*Task to complete*:
Where an entry holds an image, skip the image but reproduce the rest word for word.

================================

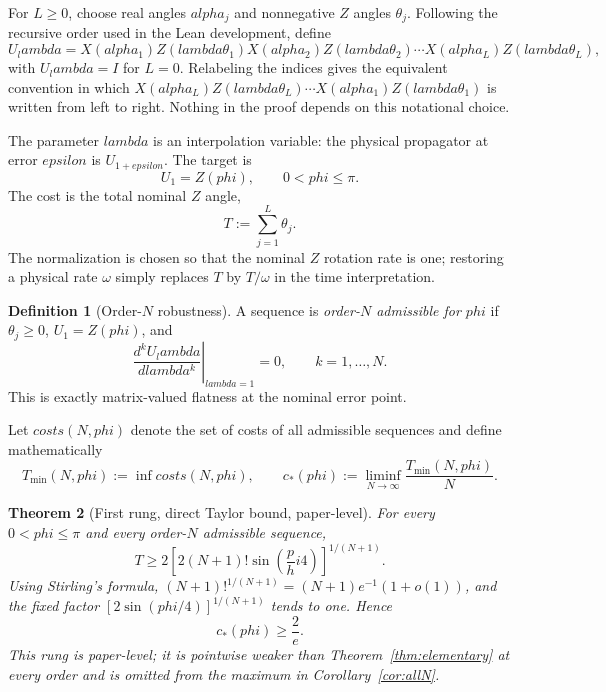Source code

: \documentclass[%
  aps,
  pra,
  preprint,
  superscriptaddress,
  amsmath,amssymb,
  nofootinbib,
  floatfix,
]{revtex4-2}
\def\lambda{lambda}\def\tau{tau}\def\phi{phi}\def\alpha{alpha}%
\def\eps{epsilon}\def\C{C}\def\R{R}\def\lean#1{#1}\def\mathrm#1{#1}%
\newtheorem{theorem}{Theorem}
\theoremstyle{definition}
\newtheorem{definition}[theorem]{Definition}
\theoremstyle{remark}
\newcommand{\C}{\mathbb C}
\newcommand{\R}{\mathbb R}
\newcommand{\eps}{\varepsilon}
\newcommand{\cstar}{c_*}
\DeclareRobustCommand{\lean}[1]{\path{#1}}
\begin{document}
For $L\ge0$, choose real angles $\alpha_j$ and nonnegative $Z$ angles $\theta_j$. Following the
recursive order used in the Lean development, define
\begin{equation}
U_\lambda
= X(\alpha_1)Z(\lambda\theta_1)
  X(\alpha_2)Z(\lambda\theta_2)\cdots
  X(\alpha_L)Z(\lambda\theta_L),
\label{eq:sequence}
\end{equation}
with $U_\lambda=I$ for $L=0$. Relabeling the indices gives the equivalent convention in which
$X(\alpha_L)Z(\lambda\theta_L)\cdots X(\alpha_1)Z(\lambda\theta_1)$ is written from left to right.
Nothing in the proof depends on this notational choice.

The parameter $\lambda$ is an interpolation variable: the physical propagator at error $\eps$ is
$U_{1+\eps}$. The target is
\begin{equation}
U_1=Z(\phi),\qquad 0<\phi\le\pi.
\label{eq:target}
\end{equation}
The cost is the total nominal $Z$ angle,
\begin{equation}
T:=\sum_{j=1}^L\theta_j.
\label{eq:cost}
\end{equation}
The normalization is chosen so that the nominal $Z$ rotation rate is one; restoring a physical
rate $\omega$ simply replaces $T$ by $T/\omega$ in the time interpretation.

\begin{definition}[Order-$N$ robustness]
\label{def:admissible}
A sequence is \emph{order-$N$ admissible for $\phi$} if
$\theta_j\ge0$, $U_1=Z(\phi)$, and
\begin{equation}
\left.\frac{\mathrm{d}^k U_\lambda}{\mathrm{d}\lambda^k}\right|_{\lambda=1}=0,
\qquad k=1,\ldots,N.
\label{eq:robustness}
\end{equation}
This is exactly matrix-valued flatness at the nominal error point.
\end{definition}

Let $\mathrm{costs}(N,\phi)$ denote the set of costs of all admissible sequences and define
mathematically
\begin{equation}
T_{\min}(N,\phi):=\inf\mathrm{costs}(N,\phi),
\qquad
\cstar(\phi):=\liminf_{N\to\infty}\frac{T_{\min}(N,\phi)}{N}.
\label{eq:tmin}
\end{equation}

\begin{theorem}[First rung, direct Taylor bound, paper-level]
\label{thm:direct}
For every $0<\phi\le\pi$ and every order-$N$ admissible sequence,
\begin{equation}
\displaystyle
T\ge
2\left[2(N+1)!\sin\left(\frac\phi4\right)\right]^{1/(N+1)}.
\label{eq:2e-finite}
\end{equation}
Using Stirling's formula,
$(N+1)!^{1/(N+1)}=(N+1)\mathrm{e}^{-1}(1+o(1))$, and the fixed factor
$[2\sin(\phi/4)]^{1/(N+1)}$ tends to one. Hence
\begin{equation}
\cstar(\phi)\ge\frac{2}{\mathrm{e}}.
\label{eq:2e}
\end{equation}
This rung is paper-level; it is pointwise weaker than Theorem~\ref{thm:elementary} at every
order and is omitted from the maximum in Corollary~\ref{cor:allN}.
\end{theorem}
\end{document}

================================

*Task solution*:
Source code

: \documentclass[%
  aps,
  pra,
  preprint,
  superscriptaddress,
  amsmath,amssymb,
  nofootinbib,
  floatfix,
]{revtex4-2}
\def\lambda{lambda}\def\tau{tau}\def\phi{phi}\def\alpha{alpha}%
\def\eps{epsilon}\def\C{C}\def\R{R}\def\lean#1{#1}\def\mathrm#1{#1}%
\newtheorem{theorem}{Theorem}
\theoremstyle{definition}
\newtheorem{definition}[theorem]{Definition}
\theoremstyle{remark}
\newcommand{\C}{\mathbb C}
\newcommand{\R}{\mathbb R}
\newcommand{\eps}{\varepsilon}
\newcommand{\cstar}{c_*}
\DeclareRobustCommand{\lean}[1]{\path{#1}}
\begin{document}
For $L\ge0$, choose real angles $\alpha_j$ and nonnegative $Z$ angles $\theta_j$. Following the
recursive order used in the Lean development, define
\begin{equation}
U_\lambda
= X(\alpha_1)Z(\lambda\theta_1)
  X(\alpha_2)Z(\lambda\theta_2)\cdots
  X(\alpha_L)Z(\lambda\theta_L),
\label{eq:sequence}
\end{equation}
with $U_\lambda=I$ for $L=0$. Relabeling the indices gives the equivalent convention in which
$X(\alpha_L)Z(\lambda\theta_L)\cdots X(\alpha_1)Z(\lambda\theta_1)$ is written from left to right.
Nothing in the proof depends on this notational choice.

The parameter $\lambda$ is an interpolation variable: the physical propagator at error $\eps$ is
$U_{1+\eps}$. The target is
\begin{equation}
U_1=Z(\phi),\qquad 0<\phi\le\pi.
\label{eq:target}
\end{equation}
The cost is the total nominal $Z$ angle,
\begin{equation}
T:=\sum_{j=1}^L\theta_j.
\label{eq:cost}
\end{equation}
The normalization is chosen so that the nominal $Z$ rotation rate is one; restoring a physical
rate $\omega$ simply replaces $T$ by $T/\omega$ in the time interpretation.

\begin{definition}[Order-$N$ robustness]
\label{def:admissible}
A sequence is \emph{order-$N$ admissible for $\phi$} if
$\theta_j\ge0$, $U_1=Z(\phi)$, and
\begin{equation}
\left.\frac{\mathrm{d}^k U_\lambda}{\mathrm{d}\lambda^k}\right|_{\lambda=1}=0,
\qquad k=1,\ldots,N.
\label{eq:robustness}
\end{equation}
This is exactly matrix-valued flatness at the nominal error point.
\end{definition}

Let $\mathrm{costs}(N,\phi)$ denote the set of costs of all admissible sequences and define
mathematically
\begin{equation}
T_{\min}(N,\phi):=\inf\mathrm{costs}(N,\phi),
\qquad
\cstar(\phi):=\liminf_{N\to\infty}\frac{T_{\min}(N,\phi)}{N}.
\label{eq:tmin}
\end{equation}

\begin{theorem}[First rung, direct Taylor bound, paper-level]
\label{thm:direct}
For every $0<\phi\le\pi$ and every order-$N$ admissible sequence,
\begin{equation}
\displaystyle
T\ge
2\left[2(N+1)!\sin\left(\frac\phi4\right)\right]^{1/(N+1)}.
\label{eq:2e-finite}
\end{equation}
Using Stirling's formula,
$(N+1)!^{1/(N+1)}=(N+1)\mathrm{e}^{-1}(1+o(1))$, and the fixed factor
$[2\sin(\phi/4)]^{1/(N+1)}$ tends to one. Hence
\begin{equation}
\cstar(\phi)\ge\frac{2}{\mathrm{e}}.
\label{eq:2e}
\end{equation}
This rung is paper-level; it is pointwise weaker than Theorem~\ref{thm:elementary} at every
order and is omitted from the maximum in Corollary~\ref{cor:allN}.
\end{theorem}
\end{document}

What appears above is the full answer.